Pessoa a preparar duas chávenas de chá na cozinha junto a um livro aberto e uma tigela com frutas.

Os mercados caem, as regras mudam, planos ficam suspensos “até nova ordem”. Fechas o ecrã, vais até à cozinha e, quase sem dares por isso, pões a chaleira ao lume. A mesma caneca, o mesmo saquinho de chá, os mesmos três minutos à espera a olhar para o vazio. Lá fora parece que tudo roda depressa demais, mas esse ritual minúsculo devolve-te ao corpo.

Mais tarde, abres a Netflix e voltas a ver aquela série que já repetiste três vezes. Sabes todas as reviravoltas, antecipas cada frase antes de ser dita. Podias experimentar algo novo, mas acabas por regressar à miniatura familiar. Dá uma sensação estranhamente segura, como uma luz acesa ao fundo de um corredor escuro.

Porque é que nos agarramos a estes gestos do dia a dia quando tudo o resto treme? E o que é que estes pequenos hábitos revelam sobre a forma como atravessamos a incerteza?

Porque é que o nosso cérebro corre para o familiar quando a vida abana

Há um motivo para pegares sempre no mesmo cereal, na mesma caneca de café ou para fazeres o mesmo caminho para o trabalho quando o mundo à tua volta parece instável. Os hábitos familiares funcionam como âncoras mentais: atravessam o ruído e oferecem ao cérebro um guião que ele já sabe de cor.

Ao repetires um gesto, o teu sistema nervoso deixa de ter de adivinhar o que vem a seguir. E isso permite-lhe relaxar, nem que seja um pouco. É por isso que o primeiro gole da tua bebida de sempre pode parecer muito mais “grande” do que a bebida em si. Não é só o sabor - é a previsibilidade, num momento em que quase nada o é.

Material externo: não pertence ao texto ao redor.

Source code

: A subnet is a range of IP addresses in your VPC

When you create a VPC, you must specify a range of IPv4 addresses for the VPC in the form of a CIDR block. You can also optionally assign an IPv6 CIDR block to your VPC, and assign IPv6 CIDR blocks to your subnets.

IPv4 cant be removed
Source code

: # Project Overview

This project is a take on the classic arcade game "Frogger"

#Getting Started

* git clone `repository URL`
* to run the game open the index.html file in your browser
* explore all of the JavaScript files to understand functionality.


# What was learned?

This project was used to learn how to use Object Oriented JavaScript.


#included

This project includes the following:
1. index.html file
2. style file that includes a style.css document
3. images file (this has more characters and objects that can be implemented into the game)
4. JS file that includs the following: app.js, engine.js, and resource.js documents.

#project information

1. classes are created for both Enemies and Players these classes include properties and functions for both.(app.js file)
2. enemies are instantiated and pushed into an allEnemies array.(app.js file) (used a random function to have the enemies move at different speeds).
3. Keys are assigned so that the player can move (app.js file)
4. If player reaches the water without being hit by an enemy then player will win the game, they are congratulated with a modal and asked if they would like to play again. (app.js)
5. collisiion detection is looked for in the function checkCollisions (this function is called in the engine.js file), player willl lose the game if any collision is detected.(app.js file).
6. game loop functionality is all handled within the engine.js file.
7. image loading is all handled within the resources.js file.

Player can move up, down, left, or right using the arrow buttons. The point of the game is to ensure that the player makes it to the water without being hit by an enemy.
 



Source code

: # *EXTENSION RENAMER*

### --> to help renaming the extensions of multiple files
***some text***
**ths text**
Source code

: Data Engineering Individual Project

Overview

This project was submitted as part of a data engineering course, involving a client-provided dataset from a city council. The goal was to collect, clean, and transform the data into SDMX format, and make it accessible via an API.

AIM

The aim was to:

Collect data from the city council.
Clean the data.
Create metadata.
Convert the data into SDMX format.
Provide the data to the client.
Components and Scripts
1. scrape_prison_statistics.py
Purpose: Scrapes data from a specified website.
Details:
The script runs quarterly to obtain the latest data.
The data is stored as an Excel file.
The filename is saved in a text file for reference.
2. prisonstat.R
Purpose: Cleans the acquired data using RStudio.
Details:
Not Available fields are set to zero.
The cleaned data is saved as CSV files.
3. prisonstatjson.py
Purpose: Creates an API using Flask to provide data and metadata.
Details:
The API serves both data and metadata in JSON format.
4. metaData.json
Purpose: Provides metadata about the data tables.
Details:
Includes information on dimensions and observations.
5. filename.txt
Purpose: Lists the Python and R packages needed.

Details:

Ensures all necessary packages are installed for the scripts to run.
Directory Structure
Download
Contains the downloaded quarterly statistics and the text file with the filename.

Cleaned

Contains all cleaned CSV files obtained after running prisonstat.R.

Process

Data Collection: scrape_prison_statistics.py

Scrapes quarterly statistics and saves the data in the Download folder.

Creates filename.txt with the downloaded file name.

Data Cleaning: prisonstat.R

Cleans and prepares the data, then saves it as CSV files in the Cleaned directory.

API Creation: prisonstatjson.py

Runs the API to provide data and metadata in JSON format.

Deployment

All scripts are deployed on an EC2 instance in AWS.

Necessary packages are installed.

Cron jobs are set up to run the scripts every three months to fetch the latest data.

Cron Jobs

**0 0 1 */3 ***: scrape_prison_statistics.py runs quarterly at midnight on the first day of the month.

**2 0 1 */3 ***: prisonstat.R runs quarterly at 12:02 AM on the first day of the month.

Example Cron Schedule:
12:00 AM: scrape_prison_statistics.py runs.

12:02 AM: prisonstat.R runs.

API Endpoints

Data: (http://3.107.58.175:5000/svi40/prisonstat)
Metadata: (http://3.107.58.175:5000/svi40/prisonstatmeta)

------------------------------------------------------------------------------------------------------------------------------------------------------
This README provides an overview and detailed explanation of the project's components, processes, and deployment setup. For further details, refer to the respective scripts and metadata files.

Pensa nos hábitos como um abrigo de baixo custo: pequenas salas seguras, portáteis, que podes levar contigo para todo o lado - até para o meio de uma crise.

Basta recordar o que aconteceu em março de 2020. Enquanto as lojas fechavam e as secretárias dos escritórios ficavam ao abandono, as vendas de fermento e farinha dispararam. No Reino Unido, dados de supermercados mostraram um aumento de mais de 300% nas vendas de fermento, e as redes sociais encheram-se de “massas-mãe” irregulares a receberem mais atenção do que as notícias.

À primeira vista, não parece lógico: o stress aumenta, a incerteza atinge máximos, e milhões de pessoas escolhem… pão lento. Mas alimentar a massa, amassar, esperar junto ao forno era uma forma de dizer: “Isto é uma coisa que ainda consigo controlar.” Cada pão saído do forno funcionava como uma pequena vitória contra um mundo que parecia impossível de gerir.

O mesmo padrão apareceu no streaming. Durante as primeiras vagas da pandemia, as plataformas reportaram grandes aumentos não só em séries novas, mas também em séries antigas e “confortáveis”. Muita gente voltou a Friends, The Office e a desenhos animados da infância. Quando o futuro está enevoado, o cérebro agarra-se com força a tudo aquilo cujo final já conhece.

Do ponto de vista da neurociência, isto não é preguiça - é lógica de sobrevivência. A incerteza consome energia: o cérebro tem de procurar ameaças, ponderar alternativas e prever consequências com pouca informação. Isso gasta combustível depressa. Já os hábitos, por definição, funcionam num tipo de piloto automático mental. Vivem em circuitos cerebrais que exigem menos esforço.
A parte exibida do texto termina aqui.